### ACTIVITY
Which lines below include the string "thead"? Please show each one.

### Stored entries
----------
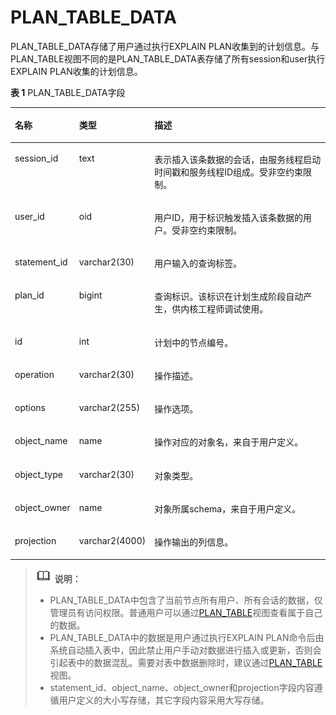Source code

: # PLAN\_TABLE\_DATA<a name="ZH-CN_TOPIC_0289900483"></a>

PLAN\_TABLE\_DATA存储了用户通过执行EXPLAIN PLAN收集到的计划信息。与PLAN\_TABLE视图不同的是PLAN\_TABLE\_DATA表存储了所有session和user执行EXPLAIN PLAN收集的计划信息。

**表 1**  PLAN\_TABLE\_DATA字段

<a name="zh-cn_topic_0283137727_zh-cn_topic_0237122335_zh-cn_topic_0166116567_t749b1c370b1e4c81a41d5c7966458cb2"></a>
<table><thead align="left"><tr id="zh-cn_topic_0283137727_zh-cn_topic_0237122335_zh-cn_topic_0166116567_r3f04445cda964e2aa689b8050dc33b95"><th class="cellrowborder" valign="top" width="17.62176217621762%" id="mcps1.2.4.1.1"><p id="zh-cn_topic_0283137727_zh-cn_topic_0237122335_zh-cn_topic_0166116567_a9fa986027c4d4b52959cc20d3d659b64"><a name="zh-cn_topic_0283137727_zh-cn_topic_0237122335_zh-cn_topic_0166116567_a9fa986027c4d4b52959cc20d3d659b64"></a><a name="zh-cn_topic_0283137727_zh-cn_topic_0237122335_zh-cn_topic_0166116567_a9fa986027c4d4b52959cc20d3d659b64"></a>名称</p>
</th>
<th class="cellrowborder" valign="top" width="17.32173217321732%" id="mcps1.2.4.1.2"><p id="zh-cn_topic_0283137727_zh-cn_topic_0237122335_zh-cn_topic_0166116567_a66e3551d1ca3439996075c0c819cf4d5"><a name="zh-cn_topic_0283137727_zh-cn_topic_0237122335_zh-cn_topic_0166116567_a66e3551d1ca3439996075c0c819cf4d5"></a><a name="zh-cn_topic_0283137727_zh-cn_topic_0237122335_zh-cn_topic_0166116567_a66e3551d1ca3439996075c0c819cf4d5"></a>类型</p>
</th>
<th class="cellrowborder" valign="top" width="65.05650565056506%" id="mcps1.2.4.1.3"><p id="zh-cn_topic_0283137727_zh-cn_topic_0237122335_zh-cn_topic_0166116567_acb3888cb80e34b90838ca9997ad5ed3f"><a name="zh-cn_topic_0283137727_zh-cn_topic_0237122335_zh-cn_topic_0166116567_acb3888cb80e34b90838ca9997ad5ed3f"></a><a name="zh-cn_topic_0283137727_zh-cn_topic_0237122335_zh-cn_topic_0166116567_acb3888cb80e34b90838ca9997ad5ed3f"></a>描述</p>
</th>
</tr>
</thead>
<tbody><tr id="zh-cn_topic_0283137727_zh-cn_topic_0237122335_zh-cn_topic_0166116567_ra2e6f27710074b6898fcbe281ce85455"><td class="cellrowborder" valign="top" width="17.62176217621762%" headers="mcps1.2.4.1.1 "><p id="zh-cn_topic_0283137727_zh-cn_topic_0237122335_zh-cn_topic_0166116567_p1029934418416"><a name="zh-cn_topic_0283137727_zh-cn_topic_0237122335_zh-cn_topic_0166116567_p1029934418416"></a><a name="zh-cn_topic_0283137727_zh-cn_topic_0237122335_zh-cn_topic_0166116567_p1029934418416"></a>session_id</p>
</td>
<td class="cellrowborder" valign="top" width="17.32173217321732%" headers="mcps1.2.4.1.2 "><p id="zh-cn_topic_0283137727_zh-cn_topic_0237122335_zh-cn_topic_0166116567_p929616441417"><a name="zh-cn_topic_0283137727_zh-cn_topic_0237122335_zh-cn_topic_0166116567_p929616441417"></a><a name="zh-cn_topic_0283137727_zh-cn_topic_0237122335_zh-cn_topic_0166116567_p929616441417"></a>text</p>
</td>
<td class="cellrowborder" valign="top" width="65.05650565056506%" headers="mcps1.2.4.1.3 "><p id="zh-cn_topic_0283137727_zh-cn_topic_0237122335_zh-cn_topic_0166116567_p131161339171115"><a name="zh-cn_topic_0283137727_zh-cn_topic_0237122335_zh-cn_topic_0166116567_p131161339171115"></a><a name="zh-cn_topic_0283137727_zh-cn_topic_0237122335_zh-cn_topic_0166116567_p131161339171115"></a>表示插入该条数据的会话，由服务线程启动时间戳和服务线程ID组成。受非空约束限制。</p>
</td>
</tr>
<tr id="zh-cn_topic_0283137727_zh-cn_topic_0237122335_zh-cn_topic_0166116567_rc36abac79c1b4efebbdf9c56c04326a9"><td class="cellrowborder" valign="top" width="17.62176217621762%" headers="mcps1.2.4.1.1 "><p id="zh-cn_topic_0283137727_zh-cn_topic_0237122335_zh-cn_topic_0166116567_p5287154419419"><a name="zh-cn_topic_0283137727_zh-cn_topic_0237122335_zh-cn_topic_0166116567_p5287154419419"></a><a name="zh-cn_topic_0283137727_zh-cn_topic_0237122335_zh-cn_topic_0166116567_p5287154419419"></a>user_id</p>
</td>
<td class="cellrowborder" valign="top" width="17.32173217321732%" headers="mcps1.2.4.1.2 "><p id="zh-cn_topic_0283137727_zh-cn_topic_0237122335_zh-cn_topic_0166116567_p192806441143"><a name="zh-cn_topic_0283137727_zh-cn_topic_0237122335_zh-cn_topic_0166116567_p192806441143"></a><a name="zh-cn_topic_0283137727_zh-cn_topic_0237122335_zh-cn_topic_0166116567_p192806441143"></a>oid</p>
</td>
<td class="cellrowborder" valign="top" width="65.05650565056506%" headers="mcps1.2.4.1.3 "><p id="zh-cn_topic_0283137727_zh-cn_topic_0237122335_p8441981369"><a name="zh-cn_topic_0283137727_zh-cn_topic_0237122335_p8441981369"></a><a name="zh-cn_topic_0283137727_zh-cn_topic_0237122335_p8441981369"></a>用户ID，用于标识触发插入该条数据的用户。受非空约束限制。</p>
</td>
</tr>
<tr id="zh-cn_topic_0283137727_zh-cn_topic_0237122335_zh-cn_topic_0166116567_rbd63bb1c1d7e472a9a21a92687340407"><td class="cellrowborder" valign="top" width="17.62176217621762%" headers="mcps1.2.4.1.1 "><p id="zh-cn_topic_0283137727_zh-cn_topic_0237122335_zh-cn_topic_0166116567_afe83cc327ee0475fabec1673bda65595"><a name="zh-cn_topic_0283137727_zh-cn_topic_0237122335_zh-cn_topic_0166116567_afe83cc327ee0475fabec1673bda65595"></a><a name="zh-cn_topic_0283137727_zh-cn_topic_0237122335_zh-cn_topic_0166116567_afe83cc327ee0475fabec1673bda65595"></a>statement_id</p>
</td>
<td class="cellrowborder" valign="top" width="17.32173217321732%" headers="mcps1.2.4.1.2 "><p id="zh-cn_topic_0283137727_zh-cn_topic_0237122335_zh-cn_topic_0166116567_ad3c3498d91c147cbae52e1f8c2e604bc"><a name="zh-cn_topic_0283137727_zh-cn_topic_0237122335_zh-cn_topic_0166116567_ad3c3498d91c147cbae52e1f8c2e604bc"></a><a name="zh-cn_topic_0283137727_zh-cn_topic_0237122335_zh-cn_topic_0166116567_ad3c3498d91c147cbae52e1f8c2e604bc"></a>varchar2(30)</p>
</td>
<td class="cellrowborder" valign="top" width="65.05650565056506%" headers="mcps1.2.4.1.3 "><p id="zh-cn_topic_0283137727_zh-cn_topic_0237122335_zh-cn_topic_0166116567_a32415b1f05f9415cafd5f32ef3e6d299"><a name="zh-cn_topic_0283137727_zh-cn_topic_0237122335_zh-cn_topic_0166116567_a32415b1f05f9415cafd5f32ef3e6d299"></a><a name="zh-cn_topic_0283137727_zh-cn_topic_0237122335_zh-cn_topic_0166116567_a32415b1f05f9415cafd5f32ef3e6d299"></a>用户输入的查询标签。</p>
</td>
</tr>
<tr id="zh-cn_topic_0283137727_zh-cn_topic_0237122335_zh-cn_topic_0166116567_r2d5cced298194ebba8ae1d4072fd42cb"><td class="cellrowborder" valign="top" width="17.62176217621762%" headers="mcps1.2.4.1.1 "><p id="zh-cn_topic_0283137727_zh-cn_topic_0237122335_zh-cn_topic_0166116567_ac6af0b524e5a4e058a27cc1a6a7abfec"><a name="zh-cn_topic_0283137727_zh-cn_topic_0237122335_zh-cn_topic_0166116567_ac6af0b524e5a4e058a27cc1a6a7abfec"></a><a name="zh-cn_topic_0283137727_zh-cn_topic_0237122335_zh-cn_topic_0166116567_ac6af0b524e5a4e058a27cc1a6a7abfec"></a>plan_id</p>
</td>
<td class="cellrowborder" valign="top" width="17.32173217321732%" headers="mcps1.2.4.1.2 "><p id="zh-cn_topic_0283137727_zh-cn_topic_0237122335_zh-cn_topic_0166116567_a478948b974a54260ac7f2e7929861b45"><a name="zh-cn_topic_0283137727_zh-cn_topic_0237122335_zh-cn_topic_0166116567_a478948b974a54260ac7f2e7929861b45"></a><a name="zh-cn_topic_0283137727_zh-cn_topic_0237122335_zh-cn_topic_0166116567_a478948b974a54260ac7f2e7929861b45"></a>bigint</p>
</td>
<td class="cellrowborder" valign="top" width="65.05650565056506%" headers="mcps1.2.4.1.3 "><p id="zh-cn_topic_0283137727_zh-cn_topic_0237122335_zh-cn_topic_0166116567_a8386817f56444b72973a8b7412ec087e"><a name="zh-cn_topic_0283137727_zh-cn_topic_0237122335_zh-cn_topic_0166116567_a8386817f56444b72973a8b7412ec087e"></a><a name="zh-cn_topic_0283137727_zh-cn_topic_0237122335_zh-cn_topic_0166116567_a8386817f56444b72973a8b7412ec087e"></a>查询标识。该标识在计划生成阶段自动产生，供内核工程师调试使用。</p>
</td>
</tr>
<tr id="zh-cn_topic_0283137727_zh-cn_topic_0237122335_zh-cn_topic_0166116567_row623118217128"><td class="cellrowborder" valign="top" width="17.62176217621762%" headers="mcps1.2.4.1.1 "><p id="zh-cn_topic_0283137727_zh-cn_topic_0237122335_zh-cn_topic_0166116567_a3b4ce9d7ce9a453ab7c7f7d066c98841"><a name="zh-cn_topic_0283137727_zh-cn_topic_0237122335_zh-cn_topic_0166116567_a3b4ce9d7ce9a453ab7c7f7d066c98841"></a><a name="zh-cn_topic_0283137727_zh-cn_topic_0237122335_zh-cn_topic_0166116567_a3b4ce9d7ce9a453ab7c7f7d066c98841"></a>id</p>
</td>
<td class="cellrowborder" valign="top" width="17.32173217321732%" headers="mcps1.2.4.1.2 "><p id="zh-cn_topic_0283137727_zh-cn_topic_0237122335_zh-cn_topic_0166116567_a8c297e6d26174c2dbf37213f151b0643"><a name="zh-cn_topic_0283137727_zh-cn_topic_0237122335_zh-cn_topic_0166116567_a8c297e6d26174c2dbf37213f151b0643"></a><a name="zh-cn_topic_0283137727_zh-cn_topic_0237122335_zh-cn_topic_0166116567_a8c297e6d26174c2dbf37213f151b0643"></a>int</p>
</td>
<td class="cellrowborder" valign="top" width="65.05650565056506%" headers="mcps1.2.4.1.3 "><p id="zh-cn_topic_0283137727_zh-cn_topic_0237122335_zh-cn_topic_0166116567_a9b99cdd724714bb4840767ac6fcaa2e9"><a name="zh-cn_topic_0283137727_zh-cn_topic_0237122335_zh-cn_topic_0166116567_a9b99cdd724714bb4840767ac6fcaa2e9"></a><a name="zh-cn_topic_0283137727_zh-cn_topic_0237122335_zh-cn_topic_0166116567_a9b99cdd724714bb4840767ac6fcaa2e9"></a>计划中的节点编号。</p>
</td>
</tr>
<tr id="zh-cn_topic_0283137727_zh-cn_topic_0237122335_zh-cn_topic_0166116567_row72293251210"><td class="cellrowborder" valign="top" width="17.62176217621762%" headers="mcps1.2.4.1.1 "><p id="zh-cn_topic_0283137727_zh-cn_topic_0237122335_zh-cn_topic_0166116567_aad0b17d6ed2a4d4f980593e1e1db1c1c"><a name="zh-cn_topic_0283137727_zh-cn_topic_0237122335_zh-cn_topic_0166116567_aad0b17d6ed2a4d4f980593e1e1db1c1c"></a><a name="zh-cn_topic_0283137727_zh-cn_topic_0237122335_zh-cn_topic_0166116567_aad0b17d6ed2a4d4f980593e1e1db1c1c"></a>operation</p>
</td>
<td class="cellrowborder" valign="top" width="17.32173217321732%" headers="mcps1.2.4.1.2 "><p id="zh-cn_topic_0283137727_zh-cn_topic_0237122335_zh-cn_topic_0166116567_a929c132f4f9e47bcb7517b0999960b68"><a name="zh-cn_topic_0283137727_zh-cn_topic_0237122335_zh-cn_topic_0166116567_a929c132f4f9e47bcb7517b0999960b68"></a><a name="zh-cn_topic_0283137727_zh-cn_topic_0237122335_zh-cn_topic_0166116567_a929c132f4f9e47bcb7517b0999960b68"></a>varchar2(30)</p>
</td>
<td class="cellrowborder" valign="top" width="65.05650565056506%" headers="mcps1.2.4.1.3 "><p id="zh-cn_topic_0283137727_zh-cn_topic_0237122335_zh-cn_topic_0166116567_ac59071a9a0114d1f927d80e98685d0b6"><a name="zh-cn_topic_0283137727_zh-cn_topic_0237122335_zh-cn_topic_0166116567_ac59071a9a0114d1f927d80e98685d0b6"></a><a name="zh-cn_topic_0283137727_zh-cn_topic_0237122335_zh-cn_topic_0166116567_ac59071a9a0114d1f927d80e98685d0b6"></a>操作描述。</p>
</td>
</tr>
<tr id="zh-cn_topic_0283137727_zh-cn_topic_0237122335_zh-cn_topic_0166116567_row18228823125"><td class="cellrowborder" valign="top" width="17.62176217621762%" headers="mcps1.2.4.1.1 "><p id="zh-cn_topic_0283137727_zh-cn_topic_0237122335_zh-cn_topic_0166116567_p46189573117"><a name="zh-cn_topic_0283137727_zh-cn_topic_0237122335_zh-cn_topic_0166116567_p46189573117"></a><a name="zh-cn_topic_0283137727_zh-cn_topic_0237122335_zh-cn_topic_0166116567_p46189573117"></a>options</p>
</td>
<td class="cellrowborder" valign="top" width="17.32173217321732%" headers="mcps1.2.4.1.2 "><p id="zh-cn_topic_0283137727_zh-cn_topic_0237122335_zh-cn_topic_0166116567_p5618105771111"><a name="zh-cn_topic_0283137727_zh-cn_topic_0237122335_zh-cn_topic_0166116567_p5618105771111"></a><a name="zh-cn_topic_0283137727_zh-cn_topic_0237122335_zh-cn_topic_0166116567_p5618105771111"></a>varchar2(255)</p>
</td>
<td class="cellrowborder" valign="top" width="65.05650565056506%" headers="mcps1.2.4.1.3 "><p id="zh-cn_topic_0283137727_zh-cn_topic_0237122335_zh-cn_topic_0166116567_p176181357151118"><a name="zh-cn_topic_0283137727_zh-cn_topic_0237122335_zh-cn_topic_0166116567_p176181357151118"></a><a name="zh-cn_topic_0283137727_zh-cn_topic_0237122335_zh-cn_topic_0166116567_p176181357151118"></a>操作选项。</p>
</td>
</tr>
<tr id="zh-cn_topic_0283137727_zh-cn_topic_0237122335_zh-cn_topic_0166116567_row11226192131210"><td class="cellrowborder" valign="top" width="17.62176217621762%" headers="mcps1.2.4.1.1 "><p id="zh-cn_topic_0283137727_zh-cn_topic_0237122335_zh-cn_topic_0166116567_p561875761112"><a name="zh-cn_topic_0283137727_zh-cn_topic_0237122335_zh-cn_topic_0166116567_p561875761112"></a><a name="zh-cn_topic_0283137727_zh-cn_topic_0237122335_zh-cn_topic_0166116567_p561875761112"></a>object_name</p>
</td>
<td class="cellrowborder" valign="top" width="17.32173217321732%" headers="mcps1.2.4.1.2 "><p id="zh-cn_topic_0283137727_zh-cn_topic_0237122335_zh-cn_topic_0166116567_p12619185716117"><a name="zh-cn_topic_0283137727_zh-cn_topic_0237122335_zh-cn_topic_0166116567_p12619185716117"></a><a name="zh-cn_topic_0283137727_zh-cn_topic_0237122335_zh-cn_topic_0166116567_p12619185716117"></a>name</p>
</td>
<td class="cellrowborder" valign="top" width="65.05650565056506%" headers="mcps1.2.4.1.3 "><p id="zh-cn_topic_0283137727_zh-cn_topic_0237122335_zh-cn_topic_0166116567_p361913573118"><a name="zh-cn_topic_0283137727_zh-cn_topic_0237122335_zh-cn_topic_0166116567_p361913573118"></a><a name="zh-cn_topic_0283137727_zh-cn_topic_0237122335_zh-cn_topic_0166116567_p361913573118"></a>操作对应的对象名，来自于用户定义。</p>
</td>
</tr>
<tr id="zh-cn_topic_0283137727_zh-cn_topic_0237122335_zh-cn_topic_0166116567_row12827103193212"><td class="cellrowborder" valign="top" width="17.62176217621762%" headers="mcps1.2.4.1.1 "><p id="zh-cn_topic_0283137727_zh-cn_topic_0237122335_zh-cn_topic_0166116567_p16619135711113"><a name="zh-cn_topic_0283137727_zh-cn_topic_0237122335_zh-cn_topic_0166116567_p16619135711113"></a><a name="zh-cn_topic_0283137727_zh-cn_topic_0237122335_zh-cn_topic_0166116567_p16619135711113"></a>object_type</p>
</td>
<td class="cellrowborder" valign="top" width="17.32173217321732%" headers="mcps1.2.4.1.2 "><p id="zh-cn_topic_0283137727_zh-cn_topic_0237122335_zh-cn_topic_0166116567_p648441711132"><a name="zh-cn_topic_0283137727_zh-cn_topic_0237122335_zh-cn_topic_0166116567_p648441711132"></a><a name="zh-cn_topic_0283137727_zh-cn_topic_0237122335_zh-cn_topic_0166116567_p648441711132"></a>varchar2(30)</p>
</td>
<td class="cellrowborder" valign="top" width="65.05650565056506%" headers="mcps1.2.4.1.3 "><p id="zh-cn_topic_0283137727_zh-cn_topic_0237122335_zh-cn_topic_0166116567_p56197578112"><a name="zh-cn_topic_0283137727_zh-cn_topic_0237122335_zh-cn_topic_0166116567_p56197578112"></a><a name="zh-cn_topic_0283137727_zh-cn_topic_0237122335_zh-cn_topic_0166116567_p56197578112"></a>对象类型。</p>
</td>
</tr>
<tr id="zh-cn_topic_0283137727_zh-cn_topic_0237122335_zh-cn_topic_0166116567_row888019317416"><td class="cellrowborder" valign="top" width="17.62176217621762%" headers="mcps1.2.4.1.1 "><p id="zh-cn_topic_0283137727_zh-cn_topic_0237122335_zh-cn_topic_0166116567_p176191157171111"><a name="zh-cn_topic_0283137727_zh-cn_topic_0237122335_zh-cn_topic_0166116567_p176191157171111"></a><a name="zh-cn_topic_0283137727_zh-cn_topic_0237122335_zh-cn_topic_0166116567_p176191157171111"></a>object_owner</p>
</td>
<td class="cellrowborder" valign="top" width="17.32173217321732%" headers="mcps1.2.4.1.2 "><p id="zh-cn_topic_0283137727_zh-cn_topic_0237122335_zh-cn_topic_0166116567_p261955741117"><a name="zh-cn_topic_0283137727_zh-cn_topic_0237122335_zh-cn_topic_0166116567_p261955741117"></a><a name="zh-cn_topic_0283137727_zh-cn_topic_0237122335_zh-cn_topic_0166116567_p261955741117"></a>name</p>
</td>
<td class="cellrowborder" valign="top" width="65.05650565056506%" headers="mcps1.2.4.1.3 "><p id="zh-cn_topic_0283137727_zh-cn_topic_0237122335_zh-cn_topic_0166116567_p76191957171113"><a name="zh-cn_topic_0283137727_zh-cn_topic_0237122335_zh-cn_topic_0166116567_p76191957171113"></a><a name="zh-cn_topic_0283137727_zh-cn_topic_0237122335_zh-cn_topic_0166116567_p76191957171113"></a>对象所属schema，来自于用户定义。</p>
</td>
</tr>
<tr id="zh-cn_topic_0283137727_zh-cn_topic_0237122335_zh-cn_topic_0166116567_row19878103442"><td class="cellrowborder" valign="top" width="17.62176217621762%" headers="mcps1.2.4.1.1 "><p id="zh-cn_topic_0283137727_zh-cn_topic_0237122335_zh-cn_topic_0166116567_p111633243217"><a name="zh-cn_topic_0283137727_zh-cn_topic_0237122335_zh-cn_topic_0166116567_p111633243217"></a><a name="zh-cn_topic_0283137727_zh-cn_topic_0237122335_zh-cn_topic_0166116567_p111633243217"></a>projection</p>
</td>
<td class="cellrowborder" valign="top" width="17.32173217321732%" headers="mcps1.2.4.1.2 "><p id="zh-cn_topic_0283137727_zh-cn_topic_0237122335_zh-cn_topic_0166116567_p163861239173218"><a name="zh-cn_topic_0283137727_zh-cn_topic_0237122335_zh-cn_topic_0166116567_p163861239173218"></a><a name="zh-cn_topic_0283137727_zh-cn_topic_0237122335_zh-cn_topic_0166116567_p163861239173218"></a>varchar2(4000)</p>
</td>
<td class="cellrowborder" valign="top" width="65.05650565056506%" headers="mcps1.2.4.1.3 "><p id="zh-cn_topic_0283137727_zh-cn_topic_0237122335_zh-cn_topic_0166116567_p121639223213"><a name="zh-cn_topic_0283137727_zh-cn_topic_0237122335_zh-cn_topic_0166116567_p121639223213"></a><a name="zh-cn_topic_0283137727_zh-cn_topic_0237122335_zh-cn_topic_0166116567_p121639223213"></a>操作输出的列信息。</p>
</td>
</tr>
</tbody>
</table>

>![](public_sys-resources/icon-note.gif) **说明：** 
>
>-   PLAN\_TABLE\_DATA中包含了当前节点所有用户、所有会话的数据，仅管理员有访问权限。普通用户可以通过[PLAN\_TABLE](PLAN_TABLE.md)视图查看属于自己的数据。
>-   PLAN\_TABLE\_DATA中的数据是用户通过执行EXPLAIN PLAN命令后由系统自动插入表中，因此禁止用户手动对数据进行插入或更新，否则会引起表中的数据混乱。需要对表中数据删除时，建议通过[PLAN\_TABLE](PLAN_TABLE.md)视图。
>-   statement\_id、object\_name、object\_owner和projection字段内容遵循用户定义的大小写存储，其它字段内容采用大写存储。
----------
### TASK OUTPUT
<table><thead align="left"><tr id="zh-cn_topic_0283137727_zh-cn_topic_0237122335_zh-cn_topic_0166116567_r3f04445cda964e2aa689b8050dc33b95"><th class="cellrowborder" valign="top" width="17.62176217621762%" id="mcps1.2.4.1.1"><p id="zh-cn_topic_0283137727_zh-cn_topic_0237122335_zh-cn_topic_0166116567_a9fa986027c4d4b52959cc20d3d659b64"><a name="zh-cn_topic_0283137727_zh-cn_topic_0237122335_zh-cn_topic_0166116567_a9fa986027c4d4b52959cc20d3d659b64"></a><a name="zh-cn_topic_0283137727_zh-cn_topic_0237122335_zh-cn_topic_0166116567_a9fa986027c4d4b52959cc20d3d659b64"></a>名称</p>
</thead>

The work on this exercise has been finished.